Records from a dataset:
- Opening Delimiter -
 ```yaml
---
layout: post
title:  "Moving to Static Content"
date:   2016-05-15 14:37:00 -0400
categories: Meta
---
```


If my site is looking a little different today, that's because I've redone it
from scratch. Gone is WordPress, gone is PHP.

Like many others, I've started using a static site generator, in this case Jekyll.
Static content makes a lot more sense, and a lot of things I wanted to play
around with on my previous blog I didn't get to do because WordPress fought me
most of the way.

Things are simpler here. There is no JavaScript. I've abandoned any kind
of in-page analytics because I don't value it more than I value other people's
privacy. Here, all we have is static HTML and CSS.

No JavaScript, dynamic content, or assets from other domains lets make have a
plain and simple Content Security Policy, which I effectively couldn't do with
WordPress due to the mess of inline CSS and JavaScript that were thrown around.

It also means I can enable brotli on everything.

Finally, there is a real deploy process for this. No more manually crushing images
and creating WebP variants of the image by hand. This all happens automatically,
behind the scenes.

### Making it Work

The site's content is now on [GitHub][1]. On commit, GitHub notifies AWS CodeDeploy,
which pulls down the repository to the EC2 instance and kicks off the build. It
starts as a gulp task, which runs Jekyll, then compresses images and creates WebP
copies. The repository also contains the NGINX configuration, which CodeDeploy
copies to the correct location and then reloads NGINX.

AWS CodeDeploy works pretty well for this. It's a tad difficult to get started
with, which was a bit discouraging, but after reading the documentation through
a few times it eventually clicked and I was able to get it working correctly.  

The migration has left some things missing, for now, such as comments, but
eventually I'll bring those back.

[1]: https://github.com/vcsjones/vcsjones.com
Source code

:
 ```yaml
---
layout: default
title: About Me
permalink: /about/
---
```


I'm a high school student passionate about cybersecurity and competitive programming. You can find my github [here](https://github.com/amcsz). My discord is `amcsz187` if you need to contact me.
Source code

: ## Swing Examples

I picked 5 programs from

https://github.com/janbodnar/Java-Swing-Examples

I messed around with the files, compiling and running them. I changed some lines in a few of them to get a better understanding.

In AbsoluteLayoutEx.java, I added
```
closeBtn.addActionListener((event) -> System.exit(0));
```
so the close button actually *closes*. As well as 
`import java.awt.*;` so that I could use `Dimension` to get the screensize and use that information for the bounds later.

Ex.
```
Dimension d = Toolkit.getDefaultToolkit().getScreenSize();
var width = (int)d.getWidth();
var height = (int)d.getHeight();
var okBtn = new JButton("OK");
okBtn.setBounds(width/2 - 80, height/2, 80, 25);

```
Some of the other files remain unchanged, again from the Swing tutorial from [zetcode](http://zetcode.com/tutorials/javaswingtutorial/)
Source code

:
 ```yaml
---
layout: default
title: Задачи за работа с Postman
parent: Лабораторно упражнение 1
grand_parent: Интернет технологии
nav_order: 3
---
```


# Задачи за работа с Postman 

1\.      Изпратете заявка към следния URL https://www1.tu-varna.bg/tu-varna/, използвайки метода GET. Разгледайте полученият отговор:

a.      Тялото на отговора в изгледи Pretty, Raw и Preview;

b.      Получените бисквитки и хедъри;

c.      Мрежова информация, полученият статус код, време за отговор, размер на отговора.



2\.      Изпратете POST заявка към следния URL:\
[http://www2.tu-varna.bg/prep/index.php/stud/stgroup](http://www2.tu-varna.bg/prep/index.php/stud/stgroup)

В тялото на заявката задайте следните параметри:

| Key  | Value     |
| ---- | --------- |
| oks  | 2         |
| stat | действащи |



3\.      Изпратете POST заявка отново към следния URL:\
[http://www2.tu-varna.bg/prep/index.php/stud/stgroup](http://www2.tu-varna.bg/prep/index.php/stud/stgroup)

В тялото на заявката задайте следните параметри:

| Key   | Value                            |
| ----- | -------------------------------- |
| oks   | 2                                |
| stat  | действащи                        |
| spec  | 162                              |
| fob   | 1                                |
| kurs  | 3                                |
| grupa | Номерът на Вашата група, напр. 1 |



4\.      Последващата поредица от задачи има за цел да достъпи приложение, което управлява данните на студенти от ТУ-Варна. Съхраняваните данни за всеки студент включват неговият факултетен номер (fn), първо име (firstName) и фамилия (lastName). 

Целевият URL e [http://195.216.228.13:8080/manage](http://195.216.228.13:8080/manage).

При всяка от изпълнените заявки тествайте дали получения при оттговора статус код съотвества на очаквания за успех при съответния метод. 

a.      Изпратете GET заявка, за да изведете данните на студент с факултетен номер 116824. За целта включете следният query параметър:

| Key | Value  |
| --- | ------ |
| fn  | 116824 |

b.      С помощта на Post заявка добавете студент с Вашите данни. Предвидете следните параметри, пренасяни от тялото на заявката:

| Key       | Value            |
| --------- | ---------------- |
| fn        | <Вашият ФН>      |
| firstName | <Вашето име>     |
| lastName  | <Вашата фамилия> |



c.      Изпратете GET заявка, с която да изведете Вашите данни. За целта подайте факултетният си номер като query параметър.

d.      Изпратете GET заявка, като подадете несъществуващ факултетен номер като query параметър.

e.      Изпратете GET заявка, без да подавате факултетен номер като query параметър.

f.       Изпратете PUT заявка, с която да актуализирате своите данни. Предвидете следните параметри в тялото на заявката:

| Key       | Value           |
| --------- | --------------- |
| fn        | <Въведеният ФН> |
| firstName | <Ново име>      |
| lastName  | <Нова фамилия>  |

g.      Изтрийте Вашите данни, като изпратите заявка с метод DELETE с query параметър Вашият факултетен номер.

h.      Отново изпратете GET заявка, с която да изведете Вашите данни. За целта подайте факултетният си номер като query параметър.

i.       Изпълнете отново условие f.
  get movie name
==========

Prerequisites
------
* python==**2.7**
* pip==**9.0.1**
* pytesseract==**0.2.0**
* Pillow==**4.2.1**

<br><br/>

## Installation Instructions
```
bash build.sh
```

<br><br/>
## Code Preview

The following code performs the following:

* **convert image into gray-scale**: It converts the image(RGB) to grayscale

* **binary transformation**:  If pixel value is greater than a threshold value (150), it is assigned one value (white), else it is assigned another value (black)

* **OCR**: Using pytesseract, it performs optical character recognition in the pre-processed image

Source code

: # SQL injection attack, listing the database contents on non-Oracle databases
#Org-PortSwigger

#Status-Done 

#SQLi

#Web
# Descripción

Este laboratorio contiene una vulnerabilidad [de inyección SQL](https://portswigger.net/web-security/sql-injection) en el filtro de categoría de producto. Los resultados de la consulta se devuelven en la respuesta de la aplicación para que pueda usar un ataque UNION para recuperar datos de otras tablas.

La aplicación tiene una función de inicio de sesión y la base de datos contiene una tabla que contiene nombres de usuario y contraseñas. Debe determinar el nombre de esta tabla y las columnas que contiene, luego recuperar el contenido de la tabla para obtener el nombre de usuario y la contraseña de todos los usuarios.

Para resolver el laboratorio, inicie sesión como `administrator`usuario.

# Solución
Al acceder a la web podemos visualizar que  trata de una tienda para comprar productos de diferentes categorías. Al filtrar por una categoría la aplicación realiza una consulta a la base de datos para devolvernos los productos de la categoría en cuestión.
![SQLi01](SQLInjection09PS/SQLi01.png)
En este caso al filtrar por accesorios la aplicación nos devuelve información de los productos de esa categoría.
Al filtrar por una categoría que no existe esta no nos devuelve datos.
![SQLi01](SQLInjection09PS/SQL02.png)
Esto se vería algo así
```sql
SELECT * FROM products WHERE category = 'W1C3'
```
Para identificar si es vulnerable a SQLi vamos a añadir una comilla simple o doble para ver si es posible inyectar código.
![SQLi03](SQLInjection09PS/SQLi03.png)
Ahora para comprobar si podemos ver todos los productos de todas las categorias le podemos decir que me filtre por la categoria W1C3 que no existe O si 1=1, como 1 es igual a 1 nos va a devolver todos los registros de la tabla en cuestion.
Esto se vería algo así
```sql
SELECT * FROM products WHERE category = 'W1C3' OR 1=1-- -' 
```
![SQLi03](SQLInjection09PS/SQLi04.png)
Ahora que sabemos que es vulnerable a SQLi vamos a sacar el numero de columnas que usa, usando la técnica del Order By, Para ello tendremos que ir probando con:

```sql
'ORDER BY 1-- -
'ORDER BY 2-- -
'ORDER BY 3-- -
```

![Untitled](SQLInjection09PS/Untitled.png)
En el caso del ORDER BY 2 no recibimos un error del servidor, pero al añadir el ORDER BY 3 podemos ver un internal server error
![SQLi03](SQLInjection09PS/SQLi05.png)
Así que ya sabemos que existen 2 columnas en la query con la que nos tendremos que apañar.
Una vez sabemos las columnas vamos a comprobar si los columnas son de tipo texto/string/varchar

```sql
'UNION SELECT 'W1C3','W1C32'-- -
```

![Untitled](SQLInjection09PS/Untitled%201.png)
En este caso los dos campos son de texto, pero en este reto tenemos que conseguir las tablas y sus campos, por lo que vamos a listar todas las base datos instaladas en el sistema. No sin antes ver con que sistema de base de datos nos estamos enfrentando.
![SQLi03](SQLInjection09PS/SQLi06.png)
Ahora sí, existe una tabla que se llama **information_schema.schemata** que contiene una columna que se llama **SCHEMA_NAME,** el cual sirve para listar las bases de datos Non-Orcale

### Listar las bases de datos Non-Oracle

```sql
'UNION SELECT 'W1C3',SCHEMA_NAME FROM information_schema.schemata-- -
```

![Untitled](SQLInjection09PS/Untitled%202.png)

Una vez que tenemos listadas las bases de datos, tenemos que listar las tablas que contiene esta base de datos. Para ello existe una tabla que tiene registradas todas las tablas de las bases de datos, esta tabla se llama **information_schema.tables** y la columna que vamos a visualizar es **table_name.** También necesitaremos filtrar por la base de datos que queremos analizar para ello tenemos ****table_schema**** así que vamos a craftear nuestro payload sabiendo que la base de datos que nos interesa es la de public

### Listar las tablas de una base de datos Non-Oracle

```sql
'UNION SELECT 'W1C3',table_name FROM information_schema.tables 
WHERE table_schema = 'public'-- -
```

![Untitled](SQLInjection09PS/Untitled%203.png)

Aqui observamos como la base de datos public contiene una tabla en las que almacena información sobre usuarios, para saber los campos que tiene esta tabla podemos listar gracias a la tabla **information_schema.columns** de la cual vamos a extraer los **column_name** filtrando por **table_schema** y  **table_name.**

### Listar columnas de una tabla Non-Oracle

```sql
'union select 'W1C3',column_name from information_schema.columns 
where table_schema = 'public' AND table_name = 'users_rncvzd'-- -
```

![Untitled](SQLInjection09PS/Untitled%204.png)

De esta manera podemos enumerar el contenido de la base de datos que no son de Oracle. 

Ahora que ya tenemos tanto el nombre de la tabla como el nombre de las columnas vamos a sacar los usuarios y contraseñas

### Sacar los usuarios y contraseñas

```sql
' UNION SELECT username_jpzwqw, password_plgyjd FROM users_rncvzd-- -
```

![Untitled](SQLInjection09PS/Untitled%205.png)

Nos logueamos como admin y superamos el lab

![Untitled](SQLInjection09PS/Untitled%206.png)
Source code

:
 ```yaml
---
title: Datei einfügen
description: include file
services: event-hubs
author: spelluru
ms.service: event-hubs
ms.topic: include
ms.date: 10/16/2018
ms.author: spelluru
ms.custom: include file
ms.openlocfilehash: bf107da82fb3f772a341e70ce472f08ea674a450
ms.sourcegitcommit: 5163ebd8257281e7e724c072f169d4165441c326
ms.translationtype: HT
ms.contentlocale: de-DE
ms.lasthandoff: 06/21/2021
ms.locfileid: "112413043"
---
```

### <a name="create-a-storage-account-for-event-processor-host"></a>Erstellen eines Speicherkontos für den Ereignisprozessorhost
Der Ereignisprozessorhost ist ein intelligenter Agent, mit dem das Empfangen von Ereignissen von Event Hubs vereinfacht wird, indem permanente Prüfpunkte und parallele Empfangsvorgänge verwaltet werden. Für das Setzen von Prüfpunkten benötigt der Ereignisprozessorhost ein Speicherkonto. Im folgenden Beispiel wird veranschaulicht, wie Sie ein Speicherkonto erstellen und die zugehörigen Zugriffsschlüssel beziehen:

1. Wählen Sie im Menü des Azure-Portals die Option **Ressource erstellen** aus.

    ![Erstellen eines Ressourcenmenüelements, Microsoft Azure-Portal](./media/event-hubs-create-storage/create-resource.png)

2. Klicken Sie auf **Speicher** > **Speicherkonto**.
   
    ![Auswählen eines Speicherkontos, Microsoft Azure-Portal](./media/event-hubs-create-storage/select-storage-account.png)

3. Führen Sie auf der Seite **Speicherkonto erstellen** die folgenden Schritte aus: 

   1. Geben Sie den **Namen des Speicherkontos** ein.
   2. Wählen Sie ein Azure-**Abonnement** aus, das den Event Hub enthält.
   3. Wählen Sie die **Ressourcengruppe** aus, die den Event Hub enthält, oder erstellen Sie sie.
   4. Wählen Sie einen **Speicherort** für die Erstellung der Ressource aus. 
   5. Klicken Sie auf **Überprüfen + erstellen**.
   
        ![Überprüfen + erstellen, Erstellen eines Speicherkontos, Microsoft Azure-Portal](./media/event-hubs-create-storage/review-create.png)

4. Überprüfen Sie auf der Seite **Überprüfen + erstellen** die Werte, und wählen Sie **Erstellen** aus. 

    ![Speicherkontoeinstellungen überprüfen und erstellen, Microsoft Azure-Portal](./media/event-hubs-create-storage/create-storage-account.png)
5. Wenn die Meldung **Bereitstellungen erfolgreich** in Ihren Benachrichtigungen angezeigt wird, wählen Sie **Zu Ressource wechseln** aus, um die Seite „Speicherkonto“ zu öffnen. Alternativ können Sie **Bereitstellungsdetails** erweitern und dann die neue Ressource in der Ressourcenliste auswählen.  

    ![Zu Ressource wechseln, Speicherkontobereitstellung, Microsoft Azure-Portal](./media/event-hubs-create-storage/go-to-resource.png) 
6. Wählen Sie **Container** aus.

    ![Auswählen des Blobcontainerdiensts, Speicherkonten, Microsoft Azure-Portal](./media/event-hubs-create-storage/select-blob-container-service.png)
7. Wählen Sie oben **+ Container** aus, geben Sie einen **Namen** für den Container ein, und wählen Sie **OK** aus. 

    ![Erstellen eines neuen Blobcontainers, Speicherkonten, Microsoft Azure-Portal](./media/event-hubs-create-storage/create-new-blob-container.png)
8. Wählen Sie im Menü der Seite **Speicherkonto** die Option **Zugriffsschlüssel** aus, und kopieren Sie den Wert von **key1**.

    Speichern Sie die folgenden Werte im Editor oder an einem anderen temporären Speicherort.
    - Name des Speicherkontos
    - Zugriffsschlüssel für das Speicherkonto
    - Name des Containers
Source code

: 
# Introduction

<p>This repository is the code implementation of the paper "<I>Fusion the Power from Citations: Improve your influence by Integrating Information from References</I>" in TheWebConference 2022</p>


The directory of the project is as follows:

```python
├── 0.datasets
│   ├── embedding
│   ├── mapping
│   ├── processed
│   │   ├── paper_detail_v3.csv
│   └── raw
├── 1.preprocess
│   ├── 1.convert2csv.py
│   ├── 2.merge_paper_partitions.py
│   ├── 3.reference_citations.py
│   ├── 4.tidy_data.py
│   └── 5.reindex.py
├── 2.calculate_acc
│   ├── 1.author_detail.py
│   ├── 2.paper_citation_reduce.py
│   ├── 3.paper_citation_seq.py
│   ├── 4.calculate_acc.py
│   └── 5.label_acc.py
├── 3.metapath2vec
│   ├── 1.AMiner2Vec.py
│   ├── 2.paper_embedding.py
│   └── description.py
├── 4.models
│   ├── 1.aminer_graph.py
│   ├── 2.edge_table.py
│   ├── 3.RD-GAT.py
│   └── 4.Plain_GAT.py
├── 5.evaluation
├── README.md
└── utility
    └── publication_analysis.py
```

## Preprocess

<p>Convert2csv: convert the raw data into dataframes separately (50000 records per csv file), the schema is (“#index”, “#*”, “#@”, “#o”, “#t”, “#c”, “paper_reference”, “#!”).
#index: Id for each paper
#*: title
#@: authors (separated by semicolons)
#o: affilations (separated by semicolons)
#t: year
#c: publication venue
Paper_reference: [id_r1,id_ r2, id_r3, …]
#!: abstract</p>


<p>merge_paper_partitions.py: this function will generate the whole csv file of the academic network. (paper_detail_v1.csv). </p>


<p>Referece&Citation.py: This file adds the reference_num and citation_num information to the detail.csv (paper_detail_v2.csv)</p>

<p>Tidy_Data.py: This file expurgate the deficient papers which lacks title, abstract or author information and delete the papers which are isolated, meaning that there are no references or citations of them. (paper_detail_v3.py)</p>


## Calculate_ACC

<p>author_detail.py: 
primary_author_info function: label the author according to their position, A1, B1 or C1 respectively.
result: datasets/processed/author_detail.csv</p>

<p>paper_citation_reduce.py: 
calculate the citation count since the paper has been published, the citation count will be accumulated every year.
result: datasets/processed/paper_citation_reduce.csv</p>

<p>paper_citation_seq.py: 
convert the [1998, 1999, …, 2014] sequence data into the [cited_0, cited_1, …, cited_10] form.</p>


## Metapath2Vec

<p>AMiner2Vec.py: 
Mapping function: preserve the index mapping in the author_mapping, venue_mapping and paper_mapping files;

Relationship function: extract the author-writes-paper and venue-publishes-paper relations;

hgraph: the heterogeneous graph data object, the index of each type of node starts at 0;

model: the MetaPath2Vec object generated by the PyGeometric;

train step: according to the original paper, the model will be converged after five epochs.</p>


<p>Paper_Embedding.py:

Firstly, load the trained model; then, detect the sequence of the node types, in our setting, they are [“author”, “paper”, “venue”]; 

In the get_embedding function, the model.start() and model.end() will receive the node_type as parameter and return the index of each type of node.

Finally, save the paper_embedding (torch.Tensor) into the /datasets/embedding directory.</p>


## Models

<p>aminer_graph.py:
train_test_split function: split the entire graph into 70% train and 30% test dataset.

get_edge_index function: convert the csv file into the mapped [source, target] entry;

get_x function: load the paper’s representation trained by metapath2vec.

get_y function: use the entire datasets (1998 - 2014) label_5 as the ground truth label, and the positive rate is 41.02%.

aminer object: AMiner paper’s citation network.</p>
- Closing Delimiter -
YOUR OBJECTIVE: From the opening line of the data above through the line that contains "No JavaScript, dynamic", please print each line as it stands and only those lines.

PROBLEM SOLUTION:
 ```yaml
---
layout: post
title:  "Moving to Static Content"
date:   2016-05-15 14:37:00 -0400
categories: Meta
---
```


If my site is looking a little different today, that's because I've redone it
from scratch. Gone is WordPress, gone is PHP.

Like many others, I've started using a static site generator, in this case Jekyll.
Static content makes a lot more sense, and a lot of things I wanted to play
around with on my previous blog I didn't get to do because WordPress fought me
most of the way.

Things are simpler here. There is no JavaScript. I've abandoned any kind
of in-page analytics because I don't value it more than I value other people's
privacy. Here, all we have is static HTML and CSS.

No JavaScript, dynamic content, or assets from other domains lets make have a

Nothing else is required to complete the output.